- **Action item**:
Set down the entries once more, exactly as given.

Records from a data collection:
☆ ☆ ☆

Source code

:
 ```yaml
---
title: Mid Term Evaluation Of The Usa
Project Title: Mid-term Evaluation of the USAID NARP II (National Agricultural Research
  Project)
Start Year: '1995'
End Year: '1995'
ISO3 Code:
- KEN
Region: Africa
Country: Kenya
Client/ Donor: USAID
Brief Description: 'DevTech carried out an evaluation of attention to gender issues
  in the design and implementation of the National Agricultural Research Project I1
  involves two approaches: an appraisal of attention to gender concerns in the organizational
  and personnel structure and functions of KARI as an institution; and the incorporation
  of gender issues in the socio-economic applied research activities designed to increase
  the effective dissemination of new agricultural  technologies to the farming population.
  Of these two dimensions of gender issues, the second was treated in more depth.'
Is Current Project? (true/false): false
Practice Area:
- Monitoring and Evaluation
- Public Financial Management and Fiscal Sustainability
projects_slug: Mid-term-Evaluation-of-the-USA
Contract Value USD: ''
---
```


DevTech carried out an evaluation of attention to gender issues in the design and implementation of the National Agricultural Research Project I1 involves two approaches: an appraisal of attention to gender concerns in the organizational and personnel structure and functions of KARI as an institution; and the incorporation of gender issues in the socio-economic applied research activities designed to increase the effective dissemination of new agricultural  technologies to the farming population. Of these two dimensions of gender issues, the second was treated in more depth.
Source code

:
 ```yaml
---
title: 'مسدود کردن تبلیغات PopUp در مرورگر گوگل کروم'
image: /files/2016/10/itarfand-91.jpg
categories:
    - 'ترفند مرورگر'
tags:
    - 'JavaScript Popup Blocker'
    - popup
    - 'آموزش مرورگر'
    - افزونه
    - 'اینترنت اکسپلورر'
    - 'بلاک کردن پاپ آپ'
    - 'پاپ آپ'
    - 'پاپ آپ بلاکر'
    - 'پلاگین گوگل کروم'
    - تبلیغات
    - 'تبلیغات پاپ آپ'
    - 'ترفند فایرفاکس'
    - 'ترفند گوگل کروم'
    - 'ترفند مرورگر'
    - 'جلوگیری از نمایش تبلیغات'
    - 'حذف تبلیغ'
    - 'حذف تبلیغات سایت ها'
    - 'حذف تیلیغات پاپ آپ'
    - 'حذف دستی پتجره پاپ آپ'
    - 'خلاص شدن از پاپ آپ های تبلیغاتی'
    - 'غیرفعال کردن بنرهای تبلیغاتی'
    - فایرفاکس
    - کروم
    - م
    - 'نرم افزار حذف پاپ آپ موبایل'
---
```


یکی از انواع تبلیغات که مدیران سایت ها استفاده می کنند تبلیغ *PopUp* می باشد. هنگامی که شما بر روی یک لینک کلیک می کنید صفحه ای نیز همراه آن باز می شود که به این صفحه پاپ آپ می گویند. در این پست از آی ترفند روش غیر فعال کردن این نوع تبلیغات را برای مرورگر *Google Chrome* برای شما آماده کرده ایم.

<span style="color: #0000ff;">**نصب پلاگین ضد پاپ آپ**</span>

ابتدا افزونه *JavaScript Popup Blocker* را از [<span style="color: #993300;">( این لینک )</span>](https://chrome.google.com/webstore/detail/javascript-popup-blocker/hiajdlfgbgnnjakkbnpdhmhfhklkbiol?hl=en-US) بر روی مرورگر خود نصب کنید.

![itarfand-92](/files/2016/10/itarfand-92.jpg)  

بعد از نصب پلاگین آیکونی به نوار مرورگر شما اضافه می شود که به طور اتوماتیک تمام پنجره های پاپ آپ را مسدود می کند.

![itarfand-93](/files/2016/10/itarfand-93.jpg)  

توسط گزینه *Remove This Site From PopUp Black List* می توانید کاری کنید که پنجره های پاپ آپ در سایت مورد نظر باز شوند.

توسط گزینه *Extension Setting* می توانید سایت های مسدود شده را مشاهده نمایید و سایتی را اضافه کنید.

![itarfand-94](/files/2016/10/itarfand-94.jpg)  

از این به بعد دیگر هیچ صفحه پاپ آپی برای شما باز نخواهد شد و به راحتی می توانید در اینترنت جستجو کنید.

☆ ☆ ☆

- **Problem solution**:
Source code

:
 ```yaml
---
title: Mid Term Evaluation Of The Usa
Project Title: Mid-term Evaluation of the USAID NARP II (National Agricultural Research
  Project)
Start Year: '1995'
End Year: '1995'
ISO3 Code:
- KEN
Region: Africa
Country: Kenya
Client/ Donor: USAID
Brief Description: 'DevTech carried out an evaluation of attention to gender issues
  in the design and implementation of the National Agricultural Research Project I1
  involves two approaches: an appraisal of attention to gender concerns in the organizational
  and personnel structure and functions of KARI as an institution; and the incorporation
  of gender issues in the socio-economic applied research activities designed to increase
  the effective dissemination of new agricultural  technologies to the farming population.
  Of these two dimensions of gender issues, the second was treated in more depth.'
Is Current Project? (true/false): false
Practice Area:
- Monitoring and Evaluation
- Public Financial Management and Fiscal Sustainability
projects_slug: Mid-term-Evaluation-of-the-USA
Contract Value USD: ''
---
```


DevTech carried out an evaluation of attention to gender issues in the design and implementation of the National Agricultural Research Project I1 involves two approaches: an appraisal of attention to gender concerns in the organizational and personnel structure and functions of KARI as an institution; and the incorporation of gender issues in the socio-economic applied research activities designed to increase the effective dissemination of new agricultural  technologies to the farming population. Of these two dimensions of gender issues, the second was treated in more depth.
Source code

:
 ```yaml
---
title: 'مسدود کردن تبلیغات PopUp در مرورگر گوگل کروم'
image: /files/2016/10/itarfand-91.jpg
categories:
    - 'ترفند مرورگر'
tags:
    - 'JavaScript Popup Blocker'
    - popup
    - 'آموزش مرورگر'
    - افزونه
    - 'اینترنت اکسپلورر'
    - 'بلاک کردن پاپ آپ'
    - 'پاپ آپ'
    - 'پاپ آپ بلاکر'
    - 'پلاگین گوگل کروم'
    - تبلیغات
    - 'تبلیغات پاپ آپ'
    - 'ترفند فایرفاکس'
    - 'ترفند گوگل کروم'
    - 'ترفند مرورگر'
    - 'جلوگیری از نمایش تبلیغات'
    - 'حذف تبلیغ'
    - 'حذف تبلیغات سایت ها'
    - 'حذف تیلیغات پاپ آپ'
    - 'حذف دستی پتجره پاپ آپ'
    - 'خلاص شدن از پاپ آپ های تبلیغاتی'
    - 'غیرفعال کردن بنرهای تبلیغاتی'
    - فایرفاکس
    - کروم
    - م
    - 'نرم افزار حذف پاپ آپ موبایل'
---
```


یکی از انواع تبلیغات که مدیران سایت ها استفاده می کنند تبلیغ *PopUp* می باشد. هنگامی که شما بر روی یک لینک کلیک می کنید صفحه ای نیز همراه آن باز می شود که به این صفحه پاپ آپ می گویند. در این پست از آی ترفند روش غیر فعال کردن این نوع تبلیغات را برای مرورگر *Google Chrome* برای شما آماده کرده ایم.

<span style="color: #0000ff;">**نصب پلاگین ضد پاپ آپ**</span>

ابتدا افزونه *JavaScript Popup Blocker* را از [<span style="color: #993300;">( این لینک )</span>](https://chrome.google.com/webstore/detail/javascript-popup-blocker/hiajdlfgbgnnjakkbnpdhmhfhklkbiol?hl=en-US) بر روی مرورگر خود نصب کنید.

![itarfand-92](/files/2016/10/itarfand-92.jpg)  

بعد از نصب پلاگین آیکونی به نوار مرورگر شما اضافه می شود که به طور اتوماتیک تمام پنجره های پاپ آپ را مسدود می کند.

![itarfand-93](/files/2016/10/itarfand-93.jpg)  

توسط گزینه *Remove This Site From PopUp Black List* می توانید کاری کنید که پنجره های پاپ آپ در سایت مورد نظر باز شوند.

توسط گزینه *Extension Setting* می توانید سایت های مسدود شده را مشاهده نمایید و سایتی را اضافه کنید.

![itarfand-94](/files/2016/10/itarfand-94.jpg)  

از این به بعد دیگر هیچ صفحه پاپ آپی برای شما باز نخواهد شد و به راحتی می توانید در اینترنت جستجو کنید.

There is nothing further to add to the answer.